In 2018, the department first recruited volunteer phlebotomists to join patrols on a nightly basis, but thanks to several grant awards, police could afford to hire a regular, full-time team of medical professionals working seven days a week for 10-hour days.
The department initially received a grant of $250,000 from the Nevada Office of Traffic Safety in 2020. In June this year, the department received a further $545,000 in grant funding to expand the program.
The phlebotomists, who are contracted through Sunrise Pathology Services, will coordinate with dispatch to respond to calls.
“We will contact dispatch, and dispatch will contact the officer that is working with the phlebotomist and have them respond to their location,” Ficklin explained.
“With the DUI program, we’re also helping save someone else’s life,” said Ashley Webber-Gamboa, owner of Sunrise Pathology Services.

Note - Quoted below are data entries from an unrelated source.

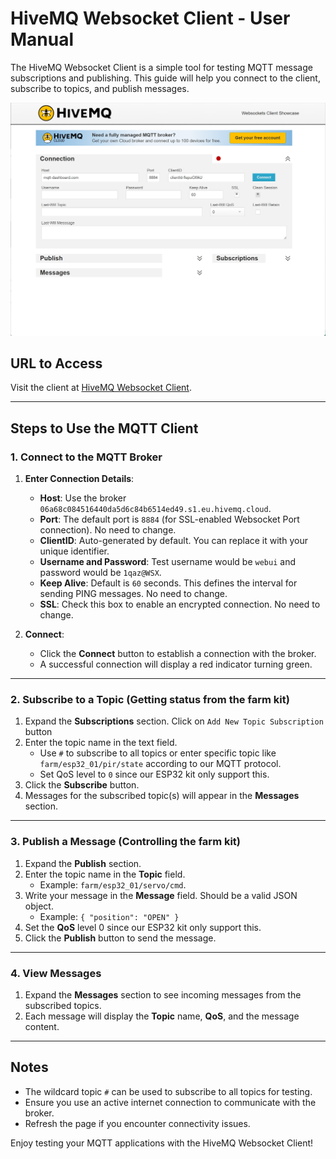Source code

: # HiveMQ Websocket Client - User Manual

The HiveMQ Websocket Client is a simple tool for testing MQTT message subscriptions and publishing. This guide will help you connect to the client, subscribe to topics, and publish messages.

![alt text](DCIM_20241118164916.png)

## URL to Access
Visit the client at [HiveMQ Websocket Client](https://www.hivemq.com/demos/websocket-client/).

---

## Steps to Use the MQTT Client

### 1. Connect to the MQTT Broker
1. **Enter Connection Details**:
   - **Host**: Use the broker `06a68c084516440da5d6c84b6514ed49.s1.eu.hivemq.cloud`.
   - **Port**: The default port is `8884` (for SSL-enabled Websocket Port connection). No need to change. 
   - **ClientID**: Auto-generated by default. You can replace it with your unique identifier.
   - **Username and Password**: Test username would be `webui` and password would be `1qaz@WSX`.
   - **Keep Alive**: Default is `60` seconds. This defines the interval for sending PING messages. No need to change. 
   - **SSL**: Check this box to enable an encrypted connection. No need to change. 

2. **Connect**:
   - Click the **Connect** button to establish a connection with the broker.
   - A successful connection will display a red indicator turning green.

---

### 2. Subscribe to a Topic (Getting status from the farm kit)
1. Expand the **Subscriptions** section. Click on `Add New Topic Subscription` button
2. Enter the topic name in the text field.
   - Use `#` to subscribe to all topics or enter specific topic like  `farm/esp32_01/pir/state` according to our MQTT protocol.
   - Set QoS level to `0` since our ESP32 kit only support this.
3. Click the **Subscribe** button.
4. Messages for the subscribed topic(s) will appear in the **Messages** section.

---

### 3. Publish a Message (Controlling the farm kit)
1. Expand the **Publish** section.
2. Enter the topic name in the **Topic** field.
   - Example: `farm/esp32_01/servo/cmd`.
3. Write your message in the **Message** field. Should be a valid JSON object. 
   - Example: `{ "position": "OPEN" }`
4. Set the **QoS** level 0 since our ESP32 kit only support this.
5. Click the **Publish** button to send the message.

---

### 4. View Messages
1. Expand the **Messages** section to see incoming messages from the subscribed topics.
2. Each message will display the **Topic** name, **QoS**, and the message content.

---

## Notes
- The wildcard topic `#` can be used to subscribe to all topics for testing.
- Ensure you use an active internet connection to communicate with the broker.
- Refresh the page if you encounter connectivity issues.

Enjoy testing your MQTT applications with the HiveMQ Websocket Client!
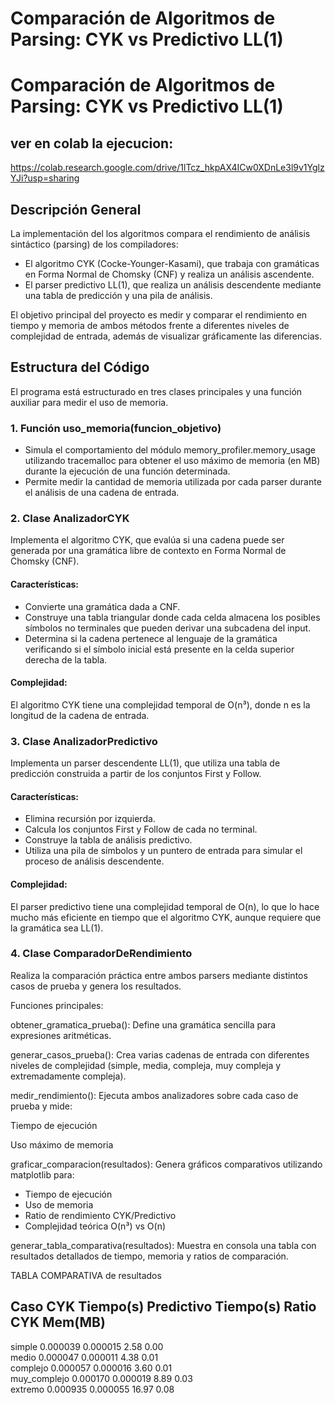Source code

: # Comparación de Algoritmos de Parsing: CYK vs Predictivo LL(1)

# Comparación de Algoritmos de Parsing: CYK vs Predictivo LL(1)
## ver en colab la ejecucion:

https://colab.research.google.com/drive/1lTcz_hkpAX4ICw0XDnLe3l9v1YglzYJi?usp=sharing

## Descripción General

La implementación del los algoritmos compara el rendimiento de análisis sintáctico (parsing) de los compiladores:

- El algoritmo CYK (Cocke-Younger-Kasami), que trabaja con gramáticas en Forma Normal de Chomsky (CNF) y realiza un análisis ascendente.
- El parser predictivo LL(1), que realiza un análisis descendente mediante una tabla de predicción y una pila de análisis.

El objetivo principal del proyecto es medir y comparar el rendimiento en tiempo y memoria de ambos métodos frente a diferentes niveles de complejidad de entrada, además de visualizar gráficamente las diferencias.

## Estructura del Código

El programa está estructurado en tres clases principales y una función auxiliar para medir el uso de memoria.

### 1. Función uso_memoria(funcion_objetivo)

- Simula el comportamiento del módulo memory_profiler.memory_usage utilizando tracemalloc para obtener el uso máximo de memoria (en MB) durante la ejecución de una función determinada.
- Permite medir la cantidad de memoria utilizada por cada parser durante el análisis de una cadena de entrada.

### 2. Clase AnalizadorCYK

Implementa el algoritmo CYK, que evalúa si una cadena puede ser generada por una gramática libre de contexto en Forma Normal de Chomsky (CNF).

#### Características:

- Convierte una gramática dada a CNF.
- Construye una tabla triangular donde cada celda almacena los posibles símbolos no terminales que pueden derivar una subcadena del input.
- Determina si la cadena pertenece al lenguaje de la gramática verificando si el símbolo inicial está presente en la celda superior derecha de la tabla.

#### Complejidad:
El algoritmo CYK tiene una complejidad temporal de O(n³), donde n es la longitud de la cadena de entrada.

### 3. Clase AnalizadorPredictivo

Implementa un parser descendente LL(1), que utiliza una tabla de predicción construida a partir de los conjuntos First y Follow.

#### Características:
- Elimina recursión por izquierda.
- Calcula los conjuntos First y Follow de cada no terminal.
- Construye la tabla de análisis predictivo.
- Utiliza una pila de símbolos y un puntero de entrada para simular el proceso de análisis descendente.

#### Complejidad:
El parser predictivo tiene una complejidad temporal de O(n), lo que lo hace mucho más eficiente en tiempo que el algoritmo CYK, aunque requiere que la gramática sea LL(1).

### 4. Clase ComparadorDeRendimiento

Realiza la comparación práctica entre ambos parsers mediante distintos casos de prueba y genera los resultados.

Funciones principales:

obtener_gramatica_prueba():
Define una gramática sencilla para expresiones aritméticas.

generar_casos_prueba():
Crea varias cadenas de entrada con diferentes niveles de complejidad (simple, media, compleja, muy compleja y extremadamente compleja).

medir_rendimiento():
Ejecuta ambos analizadores sobre cada caso de prueba y mide:

Tiempo de ejecución

Uso máximo de memoria

graficar_comparacion(resultados):
Genera gráficos comparativos utilizando matplotlib para:

- Tiempo de ejecución
- Uso de memoria
- Ratio de rendimiento CYK/Predictivo
- Complejidad teórica O(n³) vs O(n)


generar_tabla_comparativa(resultados):
Muestra en consola una tabla con resultados detallados de tiempo, memoria y ratios de comparación.


TABLA COMPARATIVA de resultados 


Caso                CYK Tiempo(s)     Predictivo Tiempo(s)  Ratio     CYK Mem(MB)   
--------------------------------------------------------------------------------
simple              0.000039          0.000015              2.58      0.00          
medio               0.000047          0.000011              4.38      0.01          
complejo            0.000057          0.000016              3.60      0.01          
muy_complejo        0.000170          0.000019              8.89      0.03          
extremo             0.000935          0.000055              16.97     0.08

During the department’s “DUI blitz” operations, Webber-Gamboa said she sometimes performs 20 blood draws a night.
If suspects do not consent to have their blood drawn, police must obtain a warrant through a judge.
“At that point, we contact a judge, we get a search warrant to get the blood and we still go through the process in those cases to get the blood out in the field,” Ficklin said.
As a result of the program, the department made more than 100 traffic stops and arrested 13 individuals on DUI charges in April alone.
“The key to this is numbers,” Sergeant David Stoddard said. “The more people you encounter, the more chance you have at catching someone DUI.”
A DUI charge can lead to having one’s license revoked for a year.